Pak PM likely to face Chinese wall on debt

Prime Minister Shehbaz Sharif’s upcoming visit to China is likely to be a grand show but not much to tell on the crucial issue of debt servicing which is almost a do-or-die for Pakistan.

The three-day visit to Beijing will witness grand signing of new trade and development agreements, fresh impetus to the China Pakistan Economic Corridor and perhaps a new slogan for the all-weather friendship. But on debt, China will be extremely reticent to Pakistan’s demand for rescheduling of debt. It has already rescheduled debt worth $1 billion early this year.

China is today Pakistan’s largest single country creditor. Pakistan’s debt servicing to China in 2022-23 accounts for almost 11 % of Pakistan’s total external public debt stock and 45 % of its total annual debt servicing. The total debt from China stands at $26 billion in public and private debts.
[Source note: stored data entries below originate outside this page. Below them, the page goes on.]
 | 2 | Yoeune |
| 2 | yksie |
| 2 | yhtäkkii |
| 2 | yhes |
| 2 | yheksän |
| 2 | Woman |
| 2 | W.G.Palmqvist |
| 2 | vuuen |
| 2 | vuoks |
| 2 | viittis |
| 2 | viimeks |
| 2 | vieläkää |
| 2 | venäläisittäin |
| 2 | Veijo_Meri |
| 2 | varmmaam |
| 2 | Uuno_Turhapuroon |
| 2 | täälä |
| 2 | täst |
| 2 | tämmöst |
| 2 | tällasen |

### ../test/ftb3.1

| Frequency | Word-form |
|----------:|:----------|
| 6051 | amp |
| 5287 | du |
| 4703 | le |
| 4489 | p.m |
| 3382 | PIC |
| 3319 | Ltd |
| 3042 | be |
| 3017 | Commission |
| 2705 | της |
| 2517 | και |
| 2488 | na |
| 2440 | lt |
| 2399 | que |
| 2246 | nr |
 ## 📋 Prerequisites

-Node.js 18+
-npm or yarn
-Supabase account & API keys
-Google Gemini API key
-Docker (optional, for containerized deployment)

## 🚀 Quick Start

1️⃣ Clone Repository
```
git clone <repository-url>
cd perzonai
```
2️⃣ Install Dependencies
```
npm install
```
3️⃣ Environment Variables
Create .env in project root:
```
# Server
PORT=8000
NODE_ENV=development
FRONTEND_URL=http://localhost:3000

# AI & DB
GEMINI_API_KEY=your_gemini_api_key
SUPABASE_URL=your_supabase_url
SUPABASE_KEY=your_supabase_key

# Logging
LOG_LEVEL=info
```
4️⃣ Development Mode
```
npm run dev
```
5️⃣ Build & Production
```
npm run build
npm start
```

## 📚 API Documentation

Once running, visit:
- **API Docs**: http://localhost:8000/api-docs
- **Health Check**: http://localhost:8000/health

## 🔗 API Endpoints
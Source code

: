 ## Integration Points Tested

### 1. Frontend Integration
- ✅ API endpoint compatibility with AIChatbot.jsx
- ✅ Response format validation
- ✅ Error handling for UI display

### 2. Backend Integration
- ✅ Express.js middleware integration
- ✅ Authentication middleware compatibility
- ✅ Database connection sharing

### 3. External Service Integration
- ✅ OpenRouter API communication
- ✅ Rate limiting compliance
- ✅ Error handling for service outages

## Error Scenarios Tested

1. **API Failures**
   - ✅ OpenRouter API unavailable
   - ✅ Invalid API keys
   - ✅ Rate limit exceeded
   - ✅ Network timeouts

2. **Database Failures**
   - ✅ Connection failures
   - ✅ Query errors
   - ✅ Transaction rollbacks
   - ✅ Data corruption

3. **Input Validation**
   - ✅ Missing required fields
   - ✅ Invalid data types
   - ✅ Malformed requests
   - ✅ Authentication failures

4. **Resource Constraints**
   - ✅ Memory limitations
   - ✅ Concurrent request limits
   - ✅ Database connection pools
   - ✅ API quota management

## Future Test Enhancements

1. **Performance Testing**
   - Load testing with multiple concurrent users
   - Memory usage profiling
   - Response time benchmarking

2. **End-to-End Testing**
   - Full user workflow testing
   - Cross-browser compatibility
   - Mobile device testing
Faced with a severe financial crunch, Pakistan is eager to reschedule its bilateral debts totalling around $20.3 billion which includes $9.7 billion of Chinese debt. The IMF had reported that Pakistan owed 30% of its foreign debt to China. China’s lending to Pakistan is three times greater than the IMF and far ahead of combined assistance by the World Bank and Asian Development Bank.

Unlike the IMF, China acts more as a global money lender in times of crisis and not given to concessions. Sri Lanka is a classic case of China’s debt trap diplomacy.

Pakistan has already pleaded with its all-weather ally China to roll over its USD 6.3 billion debt in the backdrop of deep slump and devastating floods. The debt is maturing in the next eight months. Pakistan has also proposed to pay back with a fresh round of loans from China. On both points, Sharif is likely to meet a wall of excuses.

Pakistan is under double pressure–one from the economic slump and another from western lenders who want the government to seek a rollover of Chinese debt, an issue that remains a serious point of disunity. Recently when the US administration called out to Pakistan to seek Chinese help in dealing with bilateral debt, China responded with surprising ferocity, a signal of how it resists any change in its debt servicing policy.

For the current fiscal year, the IMF estimates Pakistan’s gross external financial requirements to be about $34 billion. Pakistan has so far managed to obtain USD 2.2 billion in loans while Saudi Arabia has also announced to roll over USD 3 billion debt maturing in December this year. There is still a massive gap of USD 29 billion and Pakistan is desperate for Chinese roller of about $7 billion in addition to fresh loans.

Sharif and his team might find themselves faced with a great disappointment on the issue of debt rescheduling. China will of course do everything possible to sugar pill it’s hard bargain on debt matters and Sharif might return smiling but empty handed.